Skin gene therapy is a relatively new approach with great potential because of the accessibility and the possibility to monitor the modified area. Gene therapy may facilitate the transfer of several growth factors. Among them, vascular endothelial growth factor (VEGF) plays a pivotal role in the skin repair process: For wound healing, the induction of controlled neo-angiogenesis is, in fact, a fundamental process. Dr. Galeano and colleagues designed a study, described in this issue of Critical Care Medicine, aimed at evaluating the efficacy of a gene therapy with VEGF for the treatment of burn wounds. For successful gene delivery, the selection of an appropriate vector has been shown to be paramount.

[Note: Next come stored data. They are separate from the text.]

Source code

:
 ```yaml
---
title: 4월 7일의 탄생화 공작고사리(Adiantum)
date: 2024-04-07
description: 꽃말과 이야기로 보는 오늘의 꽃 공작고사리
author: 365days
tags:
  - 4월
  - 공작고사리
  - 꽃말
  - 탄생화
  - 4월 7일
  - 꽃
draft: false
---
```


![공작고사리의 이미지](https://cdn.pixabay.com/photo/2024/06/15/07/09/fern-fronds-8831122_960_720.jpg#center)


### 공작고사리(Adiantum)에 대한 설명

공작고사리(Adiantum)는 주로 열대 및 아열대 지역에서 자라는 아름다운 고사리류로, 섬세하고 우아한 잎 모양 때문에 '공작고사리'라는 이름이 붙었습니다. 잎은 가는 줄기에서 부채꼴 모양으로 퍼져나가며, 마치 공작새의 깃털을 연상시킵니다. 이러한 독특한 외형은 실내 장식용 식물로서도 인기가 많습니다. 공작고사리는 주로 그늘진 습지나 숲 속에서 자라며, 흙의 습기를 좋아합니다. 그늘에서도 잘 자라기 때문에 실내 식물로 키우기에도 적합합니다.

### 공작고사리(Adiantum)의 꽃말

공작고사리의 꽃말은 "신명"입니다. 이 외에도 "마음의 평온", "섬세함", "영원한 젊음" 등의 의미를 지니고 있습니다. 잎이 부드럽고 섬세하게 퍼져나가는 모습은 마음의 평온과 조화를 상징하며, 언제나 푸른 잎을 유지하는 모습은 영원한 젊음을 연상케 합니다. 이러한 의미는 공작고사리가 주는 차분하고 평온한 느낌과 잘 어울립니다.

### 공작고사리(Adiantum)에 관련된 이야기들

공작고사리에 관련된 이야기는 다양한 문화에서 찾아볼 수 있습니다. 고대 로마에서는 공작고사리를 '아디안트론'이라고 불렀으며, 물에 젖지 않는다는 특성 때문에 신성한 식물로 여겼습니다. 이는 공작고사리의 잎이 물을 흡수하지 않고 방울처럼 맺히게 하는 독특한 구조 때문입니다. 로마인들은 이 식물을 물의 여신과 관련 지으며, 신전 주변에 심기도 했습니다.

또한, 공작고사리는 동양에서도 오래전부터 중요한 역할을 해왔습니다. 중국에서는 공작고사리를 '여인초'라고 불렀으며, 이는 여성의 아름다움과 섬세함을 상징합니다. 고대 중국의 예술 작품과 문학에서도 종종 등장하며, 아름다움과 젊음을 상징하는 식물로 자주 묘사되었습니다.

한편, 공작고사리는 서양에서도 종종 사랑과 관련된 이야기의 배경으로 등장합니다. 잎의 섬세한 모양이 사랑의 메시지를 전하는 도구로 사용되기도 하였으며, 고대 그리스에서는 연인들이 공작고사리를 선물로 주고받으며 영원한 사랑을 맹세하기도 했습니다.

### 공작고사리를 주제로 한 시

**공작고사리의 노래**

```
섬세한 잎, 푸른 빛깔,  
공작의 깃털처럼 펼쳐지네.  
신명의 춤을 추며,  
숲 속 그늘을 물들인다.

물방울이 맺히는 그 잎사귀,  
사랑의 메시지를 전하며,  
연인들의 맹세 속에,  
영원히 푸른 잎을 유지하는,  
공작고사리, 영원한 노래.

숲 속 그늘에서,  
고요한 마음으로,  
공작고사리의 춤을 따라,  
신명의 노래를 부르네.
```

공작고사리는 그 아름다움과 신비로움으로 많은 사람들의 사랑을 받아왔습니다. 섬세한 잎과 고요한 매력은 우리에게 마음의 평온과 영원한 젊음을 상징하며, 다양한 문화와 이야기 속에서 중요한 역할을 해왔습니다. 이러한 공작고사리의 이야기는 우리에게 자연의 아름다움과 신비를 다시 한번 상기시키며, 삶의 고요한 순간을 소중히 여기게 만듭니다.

Viruses, in particular adenoviruses, with their transfection capabilities, have been used as gene vectors. However, adenoviruses display infection-associated toxicity, immunologic compromise, and possible mutagenic effects that make this approach potentially dangerous . In their experiments of VEGF gene therapy, Dr. Galeano and colleagues used vectors based on the adeno-associated virus (AAV). These vectors, derived from a nonpathogenic Parvovirus, do not have any viral genes and therefore cause no inflammatory or immune reaction in the site of injection.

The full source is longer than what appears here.